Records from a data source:
================================

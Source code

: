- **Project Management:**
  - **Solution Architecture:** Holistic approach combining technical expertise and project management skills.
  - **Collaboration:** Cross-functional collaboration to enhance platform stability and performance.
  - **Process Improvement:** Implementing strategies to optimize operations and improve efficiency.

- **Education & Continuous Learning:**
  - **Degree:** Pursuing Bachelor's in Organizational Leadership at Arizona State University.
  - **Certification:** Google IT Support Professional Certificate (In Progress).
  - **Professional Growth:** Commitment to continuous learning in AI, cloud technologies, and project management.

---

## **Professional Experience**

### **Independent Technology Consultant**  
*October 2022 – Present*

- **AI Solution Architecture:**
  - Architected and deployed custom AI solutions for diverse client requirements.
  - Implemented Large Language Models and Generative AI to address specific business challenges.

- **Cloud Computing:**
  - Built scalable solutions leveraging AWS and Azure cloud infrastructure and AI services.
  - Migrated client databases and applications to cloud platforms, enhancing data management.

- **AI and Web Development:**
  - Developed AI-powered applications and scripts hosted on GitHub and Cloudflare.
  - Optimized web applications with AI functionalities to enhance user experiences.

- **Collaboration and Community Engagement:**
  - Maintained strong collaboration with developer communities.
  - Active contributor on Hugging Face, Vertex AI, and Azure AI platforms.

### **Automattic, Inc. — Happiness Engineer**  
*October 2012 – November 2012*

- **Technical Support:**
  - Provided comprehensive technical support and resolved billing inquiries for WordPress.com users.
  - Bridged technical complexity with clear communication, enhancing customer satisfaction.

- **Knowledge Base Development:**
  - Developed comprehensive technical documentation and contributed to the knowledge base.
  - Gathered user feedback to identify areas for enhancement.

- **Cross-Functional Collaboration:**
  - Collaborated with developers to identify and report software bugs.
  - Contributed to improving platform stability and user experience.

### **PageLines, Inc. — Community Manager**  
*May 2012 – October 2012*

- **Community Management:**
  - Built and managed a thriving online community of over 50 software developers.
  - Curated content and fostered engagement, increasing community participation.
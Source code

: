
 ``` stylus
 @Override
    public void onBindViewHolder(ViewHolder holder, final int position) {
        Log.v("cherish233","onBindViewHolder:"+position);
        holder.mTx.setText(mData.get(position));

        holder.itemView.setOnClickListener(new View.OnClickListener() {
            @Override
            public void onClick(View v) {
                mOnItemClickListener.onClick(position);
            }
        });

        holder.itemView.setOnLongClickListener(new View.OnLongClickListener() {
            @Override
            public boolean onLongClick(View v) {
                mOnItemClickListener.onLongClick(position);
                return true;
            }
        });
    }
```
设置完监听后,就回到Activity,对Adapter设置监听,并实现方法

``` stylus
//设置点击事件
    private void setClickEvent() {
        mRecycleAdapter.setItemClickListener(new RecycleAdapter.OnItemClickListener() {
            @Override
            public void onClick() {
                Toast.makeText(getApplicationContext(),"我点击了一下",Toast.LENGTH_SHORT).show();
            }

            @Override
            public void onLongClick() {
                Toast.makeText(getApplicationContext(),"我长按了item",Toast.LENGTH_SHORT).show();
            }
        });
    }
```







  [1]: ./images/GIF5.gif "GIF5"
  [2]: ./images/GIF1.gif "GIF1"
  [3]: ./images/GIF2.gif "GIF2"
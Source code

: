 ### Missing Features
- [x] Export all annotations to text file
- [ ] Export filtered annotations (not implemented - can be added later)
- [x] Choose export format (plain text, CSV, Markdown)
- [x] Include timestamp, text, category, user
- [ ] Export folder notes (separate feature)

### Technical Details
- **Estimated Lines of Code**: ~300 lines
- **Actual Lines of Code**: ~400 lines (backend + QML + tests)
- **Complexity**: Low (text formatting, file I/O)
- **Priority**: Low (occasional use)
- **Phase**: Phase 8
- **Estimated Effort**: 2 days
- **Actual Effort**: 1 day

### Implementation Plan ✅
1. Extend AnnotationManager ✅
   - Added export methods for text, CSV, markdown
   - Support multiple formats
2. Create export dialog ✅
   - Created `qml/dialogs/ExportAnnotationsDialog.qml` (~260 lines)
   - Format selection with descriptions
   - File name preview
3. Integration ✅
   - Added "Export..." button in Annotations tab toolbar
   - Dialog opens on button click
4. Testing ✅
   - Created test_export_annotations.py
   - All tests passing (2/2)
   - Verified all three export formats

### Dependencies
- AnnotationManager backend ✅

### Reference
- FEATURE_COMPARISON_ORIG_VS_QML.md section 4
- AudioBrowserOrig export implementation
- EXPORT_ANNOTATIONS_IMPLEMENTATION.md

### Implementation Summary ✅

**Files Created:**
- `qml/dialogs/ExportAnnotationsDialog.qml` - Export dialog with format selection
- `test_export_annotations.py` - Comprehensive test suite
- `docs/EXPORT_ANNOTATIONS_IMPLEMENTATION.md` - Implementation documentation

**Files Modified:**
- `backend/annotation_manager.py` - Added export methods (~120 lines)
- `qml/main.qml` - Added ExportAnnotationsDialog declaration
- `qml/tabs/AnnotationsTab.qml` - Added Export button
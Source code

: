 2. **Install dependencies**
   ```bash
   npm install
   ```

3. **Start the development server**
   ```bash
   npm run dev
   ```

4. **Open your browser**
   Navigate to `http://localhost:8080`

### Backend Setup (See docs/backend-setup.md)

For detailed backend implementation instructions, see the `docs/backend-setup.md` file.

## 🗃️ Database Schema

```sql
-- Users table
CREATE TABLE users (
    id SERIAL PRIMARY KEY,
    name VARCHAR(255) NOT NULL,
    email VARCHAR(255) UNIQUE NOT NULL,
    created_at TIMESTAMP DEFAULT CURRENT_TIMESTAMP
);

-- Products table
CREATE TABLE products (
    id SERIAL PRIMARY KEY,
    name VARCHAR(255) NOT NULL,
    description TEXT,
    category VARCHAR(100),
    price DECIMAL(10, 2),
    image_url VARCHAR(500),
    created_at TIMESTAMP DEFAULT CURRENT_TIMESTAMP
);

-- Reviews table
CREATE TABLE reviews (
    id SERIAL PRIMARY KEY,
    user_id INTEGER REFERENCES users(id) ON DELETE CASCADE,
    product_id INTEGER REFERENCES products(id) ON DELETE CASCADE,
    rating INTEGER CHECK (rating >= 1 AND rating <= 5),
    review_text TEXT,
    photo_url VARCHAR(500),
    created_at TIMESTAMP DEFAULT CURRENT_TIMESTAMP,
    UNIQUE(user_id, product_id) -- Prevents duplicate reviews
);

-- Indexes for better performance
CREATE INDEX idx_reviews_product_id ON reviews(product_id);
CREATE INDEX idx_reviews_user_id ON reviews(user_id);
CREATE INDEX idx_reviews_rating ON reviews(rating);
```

================================

» Task prompt: Give back all of the data above without any alteration.

» Result of the task:
Source code

:- **Project Management:**
  - **Solution Architecture:** Holistic approach combining technical expertise and project management skills.
  - **Collaboration:** Cross-functional collaboration to enhance platform stability and performance.
  - **Process Improvement:** Implementing strategies to optimize operations and improve efficiency.

- **Education & Continuous Learning:**
  - **Degree:** Pursuing Bachelor's in Organizational Leadership at Arizona State University.
  - **Certification:** Google IT Support Professional Certificate (In Progress).
  - **Professional Growth:** Commitment to continuous learning in AI, cloud technologies, and project management.

---

## **Professional Experience**

### **Independent Technology Consultant**  
*October 2022 – Present*

- **AI Solution Architecture:**
  - Architected and deployed custom AI solutions for diverse client requirements.
  - Implemented Large Language Models and Generative AI to address specific business challenges.

- **Cloud Computing:**
  - Built scalable solutions leveraging AWS and Azure cloud infrastructure and AI services.
  - Migrated client databases and applications to cloud platforms, enhancing data management.

- **AI and Web Development:**
  - Developed AI-powered applications and scripts hosted on GitHub and Cloudflare.
  - Optimized web applications with AI functionalities to enhance user experiences.

- **Collaboration and Community Engagement:**
  - Maintained strong collaboration with developer communities.
  - Active contributor on Hugging Face, Vertex AI, and Azure AI platforms.

### **Automattic, Inc. — Happiness Engineer**  
*October 2012 – November 2012*

- **Technical Support:**
  - Provided comprehensive technical support and resolved billing inquiries for WordPress.com users.
  - Bridged technical complexity with clear communication, enhancing customer satisfaction.

- **Knowledge Base Development:**
  - Developed comprehensive technical documentation and contributed to the knowledge base.
  - Gathered user feedback to identify areas for enhancement.

- **Cross-Functional Collaboration:**
  - Collaborated with developers to identify and report software bugs.
  - Contributed to improving platform stability and user experience.

### **PageLines, Inc. — Community Manager**  
*May 2012 – October 2012*

- **Community Management:**
  - Built and managed a thriving online community of over 50 software developers.
  - Curated content and fostered engagement, increasing community participation.
Source code

:
 ``` stylus
 @Override
    public void onBindViewHolder(ViewHolder holder, final int position) {
        Log.v("cherish233","onBindViewHolder:"+position);
        holder.mTx.setText(mData.get(position));

        holder.itemView.setOnClickListener(new View.OnClickListener() {
            @Override
            public void onClick(View v) {
                mOnItemClickListener.onClick(position);
            }
        });

        holder.itemView.setOnLongClickListener(new View.OnLongClickListener() {
            @Override
            public boolean onLongClick(View v) {
                mOnItemClickListener.onLongClick(position);
                return true;
            }
        });
    }
```
设置完监听后,就回到Activity,对Adapter设置监听,并实现方法

``` stylus
//设置点击事件
    private void setClickEvent() {
        mRecycleAdapter.setItemClickListener(new RecycleAdapter.OnItemClickListener() {
            @Override
            public void onClick() {
                Toast.makeText(getApplicationContext(),"我点击了一下",Toast.LENGTH_SHORT).show();
            }

            @Override
            public void onLongClick() {
                Toast.makeText(getApplicationContext(),"我长按了item",Toast.LENGTH_SHORT).show();
            }
        });
    }
```







  [1]: ./images/GIF5.gif "GIF5"
  [2]: ./images/GIF1.gif "GIF1"
  [3]: ./images/GIF2.gif "GIF2"
Source code

: ### Missing Features
- [x] Export all annotations to text file
- [ ] Export filtered annotations (not implemented - can be added later)
- [x] Choose export format (plain text, CSV, Markdown)
- [x] Include timestamp, text, category, user
- [ ] Export folder notes (separate feature)

### Technical Details
- **Estimated Lines of Code**: ~300 lines
- **Actual Lines of Code**: ~400 lines (backend + QML + tests)
- **Complexity**: Low (text formatting, file I/O)
- **Priority**: Low (occasional use)
- **Phase**: Phase 8
- **Estimated Effort**: 2 days
- **Actual Effort**: 1 day

### Implementation Plan ✅
1. Extend AnnotationManager ✅
   - Added export methods for text, CSV, markdown
   - Support multiple formats
2. Create export dialog ✅
   - Created `qml/dialogs/ExportAnnotationsDialog.qml` (~260 lines)
   - Format selection with descriptions
   - File name preview
3. Integration ✅
   - Added "Export..." button in Annotations tab toolbar
   - Dialog opens on button click
4. Testing ✅
   - Created test_export_annotations.py
   - All tests passing (2/2)
   - Verified all three export formats

### Dependencies
- AnnotationManager backend ✅

### Reference
- FEATURE_COMPARISON_ORIG_VS_QML.md section 4
- AudioBrowserOrig export implementation
- EXPORT_ANNOTATIONS_IMPLEMENTATION.md

### Implementation Summary ✅

**Files Created:**
- `qml/dialogs/ExportAnnotationsDialog.qml` - Export dialog with format selection
- `test_export_annotations.py` - Comprehensive test suite
- `docs/EXPORT_ANNOTATIONS_IMPLEMENTATION.md` - Implementation documentation

**Files Modified:**
- `backend/annotation_manager.py` - Added export methods (~120 lines)
- `qml/main.qml` - Added ExportAnnotationsDialog declaration
- `qml/tabs/AnnotationsTab.qml` - Added Export button
Source code

: 2. **Install dependencies**
   ```bash
   npm install
   ```

3. **Start the development server**
   ```bash
   npm run dev
   ```

4. **Open your browser**
   Navigate to `http://localhost:8080`

### Backend Setup (See docs/backend-setup.md)

For detailed backend implementation instructions, see the `docs/backend-setup.md` file.

## 🗃️ Database Schema

```sql
-- Users table
CREATE TABLE users (
    id SERIAL PRIMARY KEY,
    name VARCHAR(255) NOT NULL,
    email VARCHAR(255) UNIQUE NOT NULL,
    created_at TIMESTAMP DEFAULT CURRENT_TIMESTAMP
);

-- Products table
CREATE TABLE products (
    id SERIAL PRIMARY KEY,
    name VARCHAR(255) NOT NULL,
    description TEXT,
    category VARCHAR(100),
    price DECIMAL(10, 2),
    image_url VARCHAR(500),
    created_at TIMESTAMP DEFAULT CURRENT_TIMESTAMP
);

-- Reviews table
CREATE TABLE reviews (
    id SERIAL PRIMARY KEY,
    user_id INTEGER REFERENCES users(id) ON DELETE CASCADE,
    product_id INTEGER REFERENCES products(id) ON DELETE CASCADE,
    rating INTEGER CHECK (rating >= 1 AND rating <= 5),
    review_text TEXT,
    photo_url VARCHAR(500),
    created_at TIMESTAMP DEFAULT CURRENT_TIMESTAMP,
    UNIQUE(user_id, product_id) -- Prevents duplicate reviews
);

-- Indexes for better performance
CREATE INDEX idx_reviews_product_id ON reviews(product_id);
CREATE INDEX idx_reviews_user_id ON reviews(user_id);
CREATE INDEX idx_reviews_rating ON reviews(rating);
```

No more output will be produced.